Though in truth, this needs to be phrased the other way. It’s is really necessary for the donors to demand this of BBYO, and to ask for metrics beyond just membership or “engagement” numbers.
As far as I can tell, right now there is no measure of the quality of the program beyond membership and anecdotal stories of success. The metrics are purely focused on attendance, membership, engagement and (of course) money.
So allow me to present a few suggestions for additional metrics. Let me challenge the various foundations and donors who support BBYO to consider these metrics when measuring the success of the program – not just membership numbers.

  1. A way should be developed to measure how many members actually program/coordinate events at the chapter and regional level. In other words – what percentage of members are actually developing leadership skills?
  2. Let’s create a more formal leadership training program, consisting of both youth lead programs at conventions, but also professionally run programs (by staff, community members and other experts) made available to members on a local basis. Then measure attendance at these programs. (By the way, these can also be a useful recruitment tool, so open them to any Jewish teen).

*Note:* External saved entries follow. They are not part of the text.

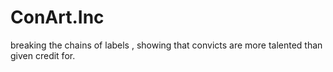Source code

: # ConArt.Inc
breaking the chains of  labels , showing that convicts  are more talented than given credit for.
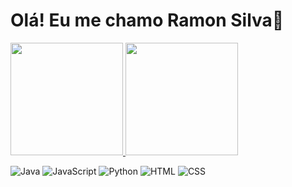 # Olá! Eu me chamo Ramon Silva👋

<div>
    <a href="https://beacons.ai/?username-ramon06dev">
    <img height="180em" src="https://github-readme-stats.vercel.app/api?username-ramon06dev&show_icons-truestheme dark&include_all_commits-true&count_private-true"/> 
    <img height="180em" src="https://github-readme-stats.vercel.app/api/top-langs/?username-ramon06dev&layout-compact&langs_count=16&theme-dark"/>
    </a>
</div>


















   ![Java](https://img.shields.io/badge/Java-ED8B00?style=for-the-badge&logo=openjdk&logoColor=white)
   ![JavaScript](https://img.shields.io/badge/JavaScript-F7DF1E?style=for-the-badge&logo=javascript&logoColor=black)
   ![Python](https://img.shields.io/badge/Python-14354C?style=for-the-badge&logo=python&logoColor=white)
   ![HTML](https://img.shields.io/badge/HTML5-E34F26?style=for-the-badge&logo=html5&logoColor=white)
   ![CSS](https://img.shields.io/badge/CSS-239120?&style=for-the-badge&logo=css3&logoColor=white)

 
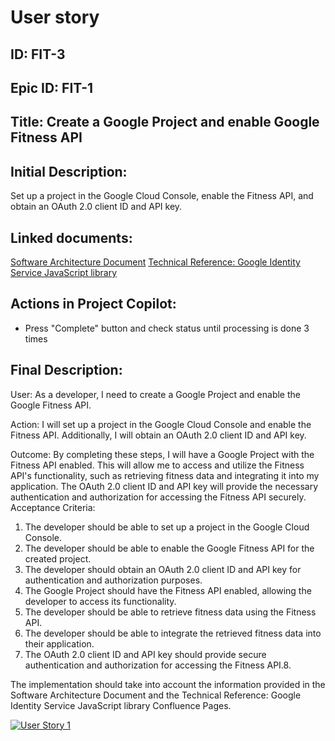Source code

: # User story
## ID: FIT-3
## Epic ID: FIT-1
## Title: Create a Google Project and enable Google Fitness API
## Initial Description:
Set up a project in the Google Cloud Console, enable the Fitness API, and obtain an OAuth 2.0 client ID and API key.
## Linked documents:
[Software Architecture Document](/step2-project-copilot-project/confluence/software-architecture-document.md)
[Technical Reference: Google Identity Service JavaScript library](/step2-project-copilot-project/confluence/technical-reference-gis.md)
## Actions in Project Copilot:
- Press "Complete" button and check status until processing is done 3 times
## Final Description:
User:
As a developer, I need to create a Google Project and enable the Google Fitness API.

Action:
I will set up a project in the Google Cloud Console and enable the Fitness API. Additionally, I will obtain an OAuth 2.0 client ID and API key.

Outcome:
By completing these steps, I will have a Google Project with the Fitness API enabled. This will allow me to access and utilize the Fitness API's functionality, such as retrieving fitness data and integrating it into my application. The OAuth 2.0 client ID and API key will provide the necessary authentication and authorization for accessing the Fitness API securely.
Acceptance Criteria:
1. The developer should be able to set up a project in the Google Cloud Console.
2. The developer should be able to enable the Google Fitness API for the created project.
3. The developer should obtain an OAuth 2.0 client ID and API key for authentication and authorization purposes.
4. The Google Project should have the Fitness API enabled, allowing the developer to access its functionality.
5. The developer should be able to retrieve fitness data using the Fitness API.
6. The developer should be able to integrate the retrieved fitness data into their application.
7. The OAuth 2.0 client ID and API key should provide secure authentication and authorization for accessing the Fitness API.8. 

The implementation should take into account the information provided in the Software Architecture Document and the Technical Reference: Google Identity Service JavaScript library Confluence Pages.

[![User Story 1](http://img.youtube.com/vi/mRDzkPGeYN8/0.jpg)](https://www.youtube.com/watch?v=mRDzkPGeYN8 "User Story 1")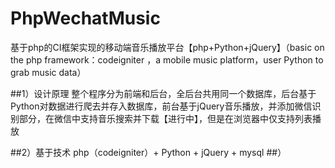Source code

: # PhpWechatMusic
基于php的CI框架实现的移动端音乐播放平台【php+Python+jQuery】（basic on the php framework：codeigniter ，a mobile music platform，user Python to grab music data）

##1）设计原理
整个程序分为前端和后台，全后台共用同一个数据库，后台基于Python对数据进行爬去并存入数据库，前台基于jQuery音乐播放，并添加微信识别部分，在微信中支持音乐搜索并下载【进行中】，但是在浏览器中仅支持列表播放

##2）基于技术
  php（codeigniter）+ Python + jQuery + mysql
##）
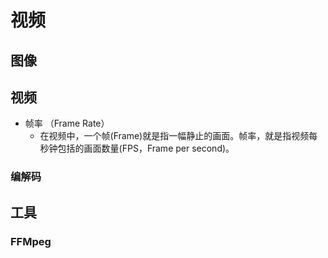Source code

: # 视频

## 图像

## 视频

* 帧率 （Frame Rate）
  * 在视频中，一个帧(Frame)就是指一幅静止的画面。帧率，就是指视频每秒钟包括的画面数量(FPS，Frame per second)。

### 编解码

## 工具

### FFMpeg

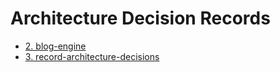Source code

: # Architecture Decision Records

* [2. blog-engine](0002-blog-engine.md)
* [3. record-architecture-decisions](0003-record-architecture-decisions.md)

  3. Let’s do an annual survey on college campuses of freshmen who take on leadership responsibility in campus Jewish organizations (Hillel, AEPi, AIPAC, etc.). Count how many of them are BBYO graduates. That’s a great metric for success going forward.

Following these metrics will not only help maintain a focus on chapters, it plays to BBYO’s historic strengths. Those who complain that BBYO invests a large amount on each member may be silenced when they realize what they are getting. Or put another way – would you rather spend $50/teen for 10 paper members who log in to B-linked once a month, or $500/member for someone who is going to end up president of their college Hillel? Both are important. Both represent success. Both should be measured.